• _EXERCISE DESCRIPTION_: Nothing but the images is to be left out of your exact copy of the entries.

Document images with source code
_ _ _ _ _ _ _

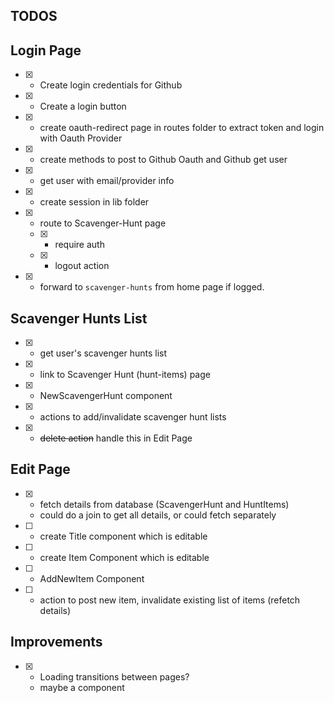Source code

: ## TODOS

## Login Page

- [x] - Create login credentials for Github
- [x] - Create a login button
- [x] - create oauth-redirect page in routes folder to extract token and login with Oauth Provider
- [x] - create methods to post to Github Oauth and Github get user
- [x] - get user with email/provider info
- [x] - create session in lib folder
- [x] - route to Scavenger-Hunt page
  - [x] - require auth
  - [x] - logout action
- [x] - forward to `scavenger-hunts` from home page if logged.

## Scavenger Hunts List

- [x] - get user's scavenger hunts list
- [x] - link to Scavenger Hunt (hunt-items) page
- [x] - NewScavengerHunt component
- [x] - actions to add/invalidate scavenger hunt lists
- [x] - ~~delete action~~ handle this in Edit Page

## Edit Page

- [x] - fetch details from database (ScavengerHunt and HuntItems)
  - could do a join to get all details, or could fetch separately
- [ ] - create Title component which is editable
- [ ] - create Item Component which is editable
- [ ] - AddNewItem Component
- [ ] - action to post new item, invalidate existing list of items (refetch details)

## Improvements

- [x] - Loading transitions between pages?
  - maybe a component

_ _ _ _ _ _ _

• _OUTPUT FOR THIS EXERCISE_:
Source code

: ## TODOS

## Login Page

- [x] - Create login credentials for Github
- [x] - Create a login button
- [x] - create oauth-redirect page in routes folder to extract token and login with Oauth Provider
- [x] - create methods to post to Github Oauth and Github get user
- [x] - get user with email/provider info
- [x] - create session in lib folder
- [x] - route to Scavenger-Hunt page
  - [x] - require auth
  - [x] - logout action
- [x] - forward to `scavenger-hunts` from home page if logged.

## Scavenger Hunts List

- [x] - get user's scavenger hunts list
- [x] - link to Scavenger Hunt (hunt-items) page
- [x] - NewScavengerHunt component
- [x] - actions to add/invalidate scavenger hunt lists
- [x] - ~~delete action~~ handle this in Edit Page

## Edit Page

- [x] - fetch details from database (ScavengerHunt and HuntItems)
  - could do a join to get all details, or could fetch separately
- [ ] - create Title component which is editable
- [ ] - create Item Component which is editable
- [ ] - AddNewItem Component
- [ ] - action to post new item, invalidate existing list of items (refetch details)

## Improvements

- [x] - Loading transitions between pages?
  - maybe a component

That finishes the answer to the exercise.